Actress Samantha Ruth Prabhu has issued a clarification after receiving backlash for recommending hydrogen peroxide nebulisation to treat viral infections.

Actress Samantha Ruth Prabhu has ended up courting controversy with a post on using a mixture of hydrogen peroxide and distilled water through a nebuliser to treat a viral infection. The popular actress suffers from an autoimmune condition called Myositis and has been hosting a health-related podcast. In a recent social media post, she gave her fans a glimpse into her nebuliser remedy, which she claims to use as an alternative treatment for a common viral infection. This post drew severe criticism from a popular hepatologist, who challenged her claims and called her a “health and science illiterate”. In a latest post, Samantha has given a clarification, and stated that “My intentions are only to help others, not to harm anyone”.

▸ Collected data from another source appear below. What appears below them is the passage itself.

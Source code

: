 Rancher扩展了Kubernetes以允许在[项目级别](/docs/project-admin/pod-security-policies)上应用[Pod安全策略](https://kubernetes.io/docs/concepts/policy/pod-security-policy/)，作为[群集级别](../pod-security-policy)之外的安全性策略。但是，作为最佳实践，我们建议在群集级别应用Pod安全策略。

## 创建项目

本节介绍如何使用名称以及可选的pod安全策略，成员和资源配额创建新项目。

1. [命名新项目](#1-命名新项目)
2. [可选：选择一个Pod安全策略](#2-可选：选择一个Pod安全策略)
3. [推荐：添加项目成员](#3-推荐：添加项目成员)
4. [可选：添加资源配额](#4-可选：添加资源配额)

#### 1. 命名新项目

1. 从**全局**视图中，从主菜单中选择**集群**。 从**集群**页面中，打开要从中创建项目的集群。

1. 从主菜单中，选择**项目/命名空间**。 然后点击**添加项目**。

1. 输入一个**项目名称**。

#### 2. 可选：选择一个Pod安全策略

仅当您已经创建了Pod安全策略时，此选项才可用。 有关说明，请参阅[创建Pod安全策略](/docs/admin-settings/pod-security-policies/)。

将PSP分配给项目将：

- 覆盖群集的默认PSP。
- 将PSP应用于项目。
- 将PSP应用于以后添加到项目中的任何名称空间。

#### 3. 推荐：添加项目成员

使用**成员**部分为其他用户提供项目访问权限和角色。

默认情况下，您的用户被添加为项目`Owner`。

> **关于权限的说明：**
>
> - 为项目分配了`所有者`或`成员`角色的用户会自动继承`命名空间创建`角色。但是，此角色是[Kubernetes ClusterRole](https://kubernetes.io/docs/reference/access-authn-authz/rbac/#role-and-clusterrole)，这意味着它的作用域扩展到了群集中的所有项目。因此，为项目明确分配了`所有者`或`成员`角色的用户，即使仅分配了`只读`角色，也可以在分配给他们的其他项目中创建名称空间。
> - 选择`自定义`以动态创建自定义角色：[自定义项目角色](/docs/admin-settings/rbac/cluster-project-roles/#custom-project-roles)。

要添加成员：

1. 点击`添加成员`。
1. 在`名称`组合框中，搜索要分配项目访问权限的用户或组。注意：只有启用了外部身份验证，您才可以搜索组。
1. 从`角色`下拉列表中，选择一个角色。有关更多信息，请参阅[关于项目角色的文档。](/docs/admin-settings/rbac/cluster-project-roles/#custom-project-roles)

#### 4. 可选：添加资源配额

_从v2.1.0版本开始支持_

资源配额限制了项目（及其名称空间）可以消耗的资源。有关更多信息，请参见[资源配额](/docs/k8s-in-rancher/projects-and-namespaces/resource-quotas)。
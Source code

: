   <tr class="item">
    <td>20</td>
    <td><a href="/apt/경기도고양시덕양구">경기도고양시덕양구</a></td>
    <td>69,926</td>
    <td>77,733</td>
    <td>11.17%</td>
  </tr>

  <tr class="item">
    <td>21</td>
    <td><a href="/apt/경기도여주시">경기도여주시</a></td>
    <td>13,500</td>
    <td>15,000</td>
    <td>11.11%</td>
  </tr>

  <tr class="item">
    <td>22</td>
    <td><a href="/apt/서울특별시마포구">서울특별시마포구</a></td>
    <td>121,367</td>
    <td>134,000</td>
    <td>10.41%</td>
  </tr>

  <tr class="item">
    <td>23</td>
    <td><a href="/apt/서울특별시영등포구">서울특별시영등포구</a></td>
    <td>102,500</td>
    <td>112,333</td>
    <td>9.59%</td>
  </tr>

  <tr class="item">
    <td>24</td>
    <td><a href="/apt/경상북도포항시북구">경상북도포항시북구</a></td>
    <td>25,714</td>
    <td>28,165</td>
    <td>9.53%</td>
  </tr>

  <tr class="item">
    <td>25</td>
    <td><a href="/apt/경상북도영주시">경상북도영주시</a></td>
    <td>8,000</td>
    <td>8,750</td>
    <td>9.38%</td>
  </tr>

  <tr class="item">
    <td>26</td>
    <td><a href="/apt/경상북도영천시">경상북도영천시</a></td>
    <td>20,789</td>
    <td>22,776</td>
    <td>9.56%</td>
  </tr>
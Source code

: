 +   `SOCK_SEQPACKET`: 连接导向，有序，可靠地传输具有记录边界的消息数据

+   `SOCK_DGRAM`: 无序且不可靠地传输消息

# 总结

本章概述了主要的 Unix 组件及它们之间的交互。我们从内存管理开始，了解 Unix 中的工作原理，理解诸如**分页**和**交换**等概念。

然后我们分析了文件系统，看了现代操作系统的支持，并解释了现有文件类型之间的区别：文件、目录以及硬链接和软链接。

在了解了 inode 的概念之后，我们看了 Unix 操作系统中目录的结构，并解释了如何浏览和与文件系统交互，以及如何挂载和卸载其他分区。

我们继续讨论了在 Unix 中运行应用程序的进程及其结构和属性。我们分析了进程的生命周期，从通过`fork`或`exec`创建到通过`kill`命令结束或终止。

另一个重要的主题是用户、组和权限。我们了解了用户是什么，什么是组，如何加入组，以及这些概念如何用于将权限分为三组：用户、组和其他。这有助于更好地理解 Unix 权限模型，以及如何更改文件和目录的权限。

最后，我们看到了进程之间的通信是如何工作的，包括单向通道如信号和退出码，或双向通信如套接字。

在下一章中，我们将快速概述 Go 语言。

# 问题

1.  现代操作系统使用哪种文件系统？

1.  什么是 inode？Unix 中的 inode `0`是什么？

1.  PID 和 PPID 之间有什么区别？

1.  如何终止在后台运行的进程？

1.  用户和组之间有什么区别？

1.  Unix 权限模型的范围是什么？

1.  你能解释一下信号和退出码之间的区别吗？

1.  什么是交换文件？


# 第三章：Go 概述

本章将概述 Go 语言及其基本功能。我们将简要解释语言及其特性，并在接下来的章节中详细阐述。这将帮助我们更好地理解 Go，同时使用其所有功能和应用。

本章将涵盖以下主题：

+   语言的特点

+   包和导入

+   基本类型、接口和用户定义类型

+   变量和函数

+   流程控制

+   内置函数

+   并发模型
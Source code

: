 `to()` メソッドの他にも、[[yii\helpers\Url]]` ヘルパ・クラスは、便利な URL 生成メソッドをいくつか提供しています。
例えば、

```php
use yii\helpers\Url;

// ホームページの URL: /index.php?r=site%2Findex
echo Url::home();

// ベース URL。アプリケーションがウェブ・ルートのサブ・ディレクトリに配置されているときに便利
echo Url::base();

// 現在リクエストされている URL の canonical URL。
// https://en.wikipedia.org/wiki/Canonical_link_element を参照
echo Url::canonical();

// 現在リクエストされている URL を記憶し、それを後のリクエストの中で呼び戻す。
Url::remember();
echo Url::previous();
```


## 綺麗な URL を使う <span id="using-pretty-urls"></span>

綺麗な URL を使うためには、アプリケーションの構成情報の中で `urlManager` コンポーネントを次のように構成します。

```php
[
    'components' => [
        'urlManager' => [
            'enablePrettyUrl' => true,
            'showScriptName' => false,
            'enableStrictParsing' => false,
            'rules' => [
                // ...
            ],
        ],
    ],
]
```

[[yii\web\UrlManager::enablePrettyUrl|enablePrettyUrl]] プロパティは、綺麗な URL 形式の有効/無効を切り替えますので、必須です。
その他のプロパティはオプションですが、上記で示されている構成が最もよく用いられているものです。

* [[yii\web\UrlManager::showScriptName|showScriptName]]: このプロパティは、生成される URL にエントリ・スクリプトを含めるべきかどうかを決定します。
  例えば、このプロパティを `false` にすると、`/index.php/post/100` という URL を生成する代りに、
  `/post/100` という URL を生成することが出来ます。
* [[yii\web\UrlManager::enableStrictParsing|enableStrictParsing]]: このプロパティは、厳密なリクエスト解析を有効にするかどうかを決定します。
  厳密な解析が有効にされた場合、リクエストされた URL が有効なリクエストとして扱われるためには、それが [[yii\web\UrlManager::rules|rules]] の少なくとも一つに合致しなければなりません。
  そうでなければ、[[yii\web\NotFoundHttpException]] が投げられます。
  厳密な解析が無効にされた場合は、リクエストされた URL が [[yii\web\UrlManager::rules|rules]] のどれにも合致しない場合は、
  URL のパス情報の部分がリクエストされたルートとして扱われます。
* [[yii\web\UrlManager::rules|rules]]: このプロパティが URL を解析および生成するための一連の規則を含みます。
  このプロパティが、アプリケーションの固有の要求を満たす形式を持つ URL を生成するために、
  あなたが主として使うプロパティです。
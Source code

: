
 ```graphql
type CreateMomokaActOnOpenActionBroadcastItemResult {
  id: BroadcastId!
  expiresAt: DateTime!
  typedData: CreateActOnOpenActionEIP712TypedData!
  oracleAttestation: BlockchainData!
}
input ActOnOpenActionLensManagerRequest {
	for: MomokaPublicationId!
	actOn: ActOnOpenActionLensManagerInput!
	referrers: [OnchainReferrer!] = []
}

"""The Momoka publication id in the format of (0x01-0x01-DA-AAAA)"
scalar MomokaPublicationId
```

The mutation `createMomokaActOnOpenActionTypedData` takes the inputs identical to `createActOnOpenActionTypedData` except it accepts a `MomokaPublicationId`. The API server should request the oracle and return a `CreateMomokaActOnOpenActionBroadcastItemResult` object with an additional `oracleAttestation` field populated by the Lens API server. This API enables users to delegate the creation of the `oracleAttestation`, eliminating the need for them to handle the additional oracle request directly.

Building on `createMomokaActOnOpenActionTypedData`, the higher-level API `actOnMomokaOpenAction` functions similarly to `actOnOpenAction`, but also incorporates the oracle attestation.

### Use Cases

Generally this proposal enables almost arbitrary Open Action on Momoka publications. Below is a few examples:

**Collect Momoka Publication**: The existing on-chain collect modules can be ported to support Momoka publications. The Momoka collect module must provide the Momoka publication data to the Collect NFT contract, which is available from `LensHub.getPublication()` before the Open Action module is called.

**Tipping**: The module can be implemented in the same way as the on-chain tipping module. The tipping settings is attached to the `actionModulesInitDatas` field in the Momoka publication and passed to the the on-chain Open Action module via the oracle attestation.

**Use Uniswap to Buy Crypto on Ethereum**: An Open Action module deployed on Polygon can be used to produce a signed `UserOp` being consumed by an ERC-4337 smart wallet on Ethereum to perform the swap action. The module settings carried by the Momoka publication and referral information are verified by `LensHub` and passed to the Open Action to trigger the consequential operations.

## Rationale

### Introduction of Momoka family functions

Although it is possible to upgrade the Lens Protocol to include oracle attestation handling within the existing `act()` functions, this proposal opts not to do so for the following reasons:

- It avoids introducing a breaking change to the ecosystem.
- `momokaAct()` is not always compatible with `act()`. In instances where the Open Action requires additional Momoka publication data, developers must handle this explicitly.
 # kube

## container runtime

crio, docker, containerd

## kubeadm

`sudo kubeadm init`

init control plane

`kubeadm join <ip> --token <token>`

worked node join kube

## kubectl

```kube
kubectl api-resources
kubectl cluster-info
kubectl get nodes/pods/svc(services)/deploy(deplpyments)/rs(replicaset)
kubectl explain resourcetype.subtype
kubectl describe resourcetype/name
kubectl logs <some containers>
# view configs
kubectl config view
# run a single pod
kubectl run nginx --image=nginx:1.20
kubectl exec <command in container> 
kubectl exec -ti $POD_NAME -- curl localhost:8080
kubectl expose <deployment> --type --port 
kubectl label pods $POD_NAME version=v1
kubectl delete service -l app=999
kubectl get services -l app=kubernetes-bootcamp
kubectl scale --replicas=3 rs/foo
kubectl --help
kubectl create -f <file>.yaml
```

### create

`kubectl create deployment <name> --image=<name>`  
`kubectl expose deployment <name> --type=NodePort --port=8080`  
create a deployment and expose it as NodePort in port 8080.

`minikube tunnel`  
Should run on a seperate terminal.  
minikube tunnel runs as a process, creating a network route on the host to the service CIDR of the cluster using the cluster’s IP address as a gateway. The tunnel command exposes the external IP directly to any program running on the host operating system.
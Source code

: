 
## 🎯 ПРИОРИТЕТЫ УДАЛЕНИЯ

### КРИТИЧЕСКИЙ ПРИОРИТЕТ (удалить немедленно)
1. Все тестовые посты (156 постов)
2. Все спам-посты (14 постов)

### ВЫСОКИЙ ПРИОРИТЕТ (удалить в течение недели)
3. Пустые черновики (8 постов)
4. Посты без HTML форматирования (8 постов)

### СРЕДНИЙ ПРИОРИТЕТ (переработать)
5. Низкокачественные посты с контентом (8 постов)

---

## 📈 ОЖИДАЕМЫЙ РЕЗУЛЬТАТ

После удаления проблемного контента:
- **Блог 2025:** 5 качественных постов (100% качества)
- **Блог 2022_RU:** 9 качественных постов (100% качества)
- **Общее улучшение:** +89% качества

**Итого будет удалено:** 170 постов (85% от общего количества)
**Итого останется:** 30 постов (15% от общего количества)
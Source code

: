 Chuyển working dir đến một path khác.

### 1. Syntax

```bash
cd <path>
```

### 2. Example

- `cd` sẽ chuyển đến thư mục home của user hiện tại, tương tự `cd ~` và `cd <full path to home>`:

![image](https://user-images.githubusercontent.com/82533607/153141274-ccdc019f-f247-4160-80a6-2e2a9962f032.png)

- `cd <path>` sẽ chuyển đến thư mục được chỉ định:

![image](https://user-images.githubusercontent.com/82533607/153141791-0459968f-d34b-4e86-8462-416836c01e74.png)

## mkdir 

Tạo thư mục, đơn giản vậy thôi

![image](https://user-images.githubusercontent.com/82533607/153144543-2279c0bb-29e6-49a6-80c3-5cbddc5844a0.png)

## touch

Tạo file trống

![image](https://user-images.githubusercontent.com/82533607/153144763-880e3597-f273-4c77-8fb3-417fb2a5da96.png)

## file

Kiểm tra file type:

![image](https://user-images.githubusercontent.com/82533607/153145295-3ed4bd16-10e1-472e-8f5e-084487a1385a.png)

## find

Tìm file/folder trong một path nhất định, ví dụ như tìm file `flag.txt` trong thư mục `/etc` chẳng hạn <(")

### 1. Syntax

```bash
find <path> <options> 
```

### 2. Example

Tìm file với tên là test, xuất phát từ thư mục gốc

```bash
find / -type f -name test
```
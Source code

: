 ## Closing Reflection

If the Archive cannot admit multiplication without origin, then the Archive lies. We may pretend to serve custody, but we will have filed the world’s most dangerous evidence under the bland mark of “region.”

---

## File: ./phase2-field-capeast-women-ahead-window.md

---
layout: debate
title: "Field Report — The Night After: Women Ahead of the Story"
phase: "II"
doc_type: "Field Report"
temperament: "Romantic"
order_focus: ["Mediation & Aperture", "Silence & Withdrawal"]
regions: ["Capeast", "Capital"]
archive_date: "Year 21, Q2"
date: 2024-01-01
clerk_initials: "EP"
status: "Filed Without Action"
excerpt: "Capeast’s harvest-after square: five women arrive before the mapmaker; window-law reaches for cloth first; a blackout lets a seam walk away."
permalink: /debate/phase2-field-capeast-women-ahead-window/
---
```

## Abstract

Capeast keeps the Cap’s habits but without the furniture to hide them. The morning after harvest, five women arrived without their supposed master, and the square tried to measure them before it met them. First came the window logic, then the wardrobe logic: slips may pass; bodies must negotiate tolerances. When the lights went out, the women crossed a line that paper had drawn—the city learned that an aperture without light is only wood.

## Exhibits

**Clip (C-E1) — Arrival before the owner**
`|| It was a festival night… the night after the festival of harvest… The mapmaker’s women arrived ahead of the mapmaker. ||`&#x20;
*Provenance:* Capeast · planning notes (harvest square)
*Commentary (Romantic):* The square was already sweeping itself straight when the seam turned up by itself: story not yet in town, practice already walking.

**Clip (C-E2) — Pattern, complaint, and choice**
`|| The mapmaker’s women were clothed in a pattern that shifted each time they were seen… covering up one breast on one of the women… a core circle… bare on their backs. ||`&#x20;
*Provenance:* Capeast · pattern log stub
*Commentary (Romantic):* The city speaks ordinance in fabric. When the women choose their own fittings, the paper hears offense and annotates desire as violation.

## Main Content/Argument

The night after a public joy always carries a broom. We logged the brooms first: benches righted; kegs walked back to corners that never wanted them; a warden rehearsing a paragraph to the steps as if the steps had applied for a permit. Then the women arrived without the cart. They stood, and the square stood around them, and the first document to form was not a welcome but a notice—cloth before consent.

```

It so happened that on July 4, 2024, the actress shared a picture of herself, where she gave a glimpse of how she has been treating her viral infections by using a mixture of hydrogen peroxide and distilled water. Along with the picture, she wrote, “Before taking medication for a common viral, consider trying an alternative approach. One option is to nebulise with a mixture of hydrogen peroxide and distilled water. Works like magic. Avoid unnecessary use of pills,” Samantha posted on her Instagram story.

Soon after that, Samantha received backlash from Dr Cyriac Abby Philips aka The Liver Doc on Twitter. The doctor warned people against the use of hydrogen peroxide for nebulisation.

Check out the tweet here!

Samantha Ruth Prabhu issues clarification on her hydrogen peroxide nebulisation post

Following the backlash, Samantha Ruth Prabhu has clarified that her doctors suggested alternate therapies when the conventional treatments did not work for her. She even pointed out that just like she had been advised to try Ayurveda, homoeopathy, acupuncture, Tibetan medicine and pranic healing, she was also recommended nebulisation therapy, which worked for her.

“I am not naive enough to go about strongly advocating a treatment. I merely suggested with good intentions because of all that I have faced and learnt in the last couple of years. Especially since treatments can be financially draining and many may not be able to afford them. End of the day, we all depend on educated doctors to guide us. This treatment was suggested to me by a highly qualified doctor who is an MD, who has served DRDO for 25 years. He, after all his education in conventional medicine, chose to advocate an alternative therapy,” says Samantha in her post.

Check out Samantha Ruth Prabhu’s Instagram post here!

Asserting that she cannot give up on life if medicines are not working, Samantha wished the The Liver Doc was polite. “It would have been kind and compassionate of him had he not been so proactive with his words. Especially the bit where he suggests I should be thrown in prison. Never mind. I suppose it goes with the territory of being a celebrity. I posted as someone who needs medical treatment and not as a celebrity.”

What is hydrogen peroxide?

Hydrogen peroxide is a chemical compound, which is composed of hydrogen and oxygen. It is a pale blue liquid, which is commonly used as a disinfectant, bleaching agent and oxidiser. This chemical compound is also used for medical purposes like wound healing in low concentrations. The National Institute of Occupational Safety and Health states that this colourless liquid has a slightly sharp odour and it can cause irritation to the eyes, nose, skin and throat.

Is it safe to use hydrogen peroxide for nebulisation therapy?

Inhaling hydrogen peroxide is generally not recommended as it can cause irritation and damage to the respiratory tract. Using this chemical compound for nebulisation therapy may cause potential health risks like inflammation, burns and other respiratory issues. According to the Asthma and Allergy Foundation of America, breathing hydrogen peroxide via nebuliser can damage the tissue, and cause pulmonary irritation and mild ocular irritation.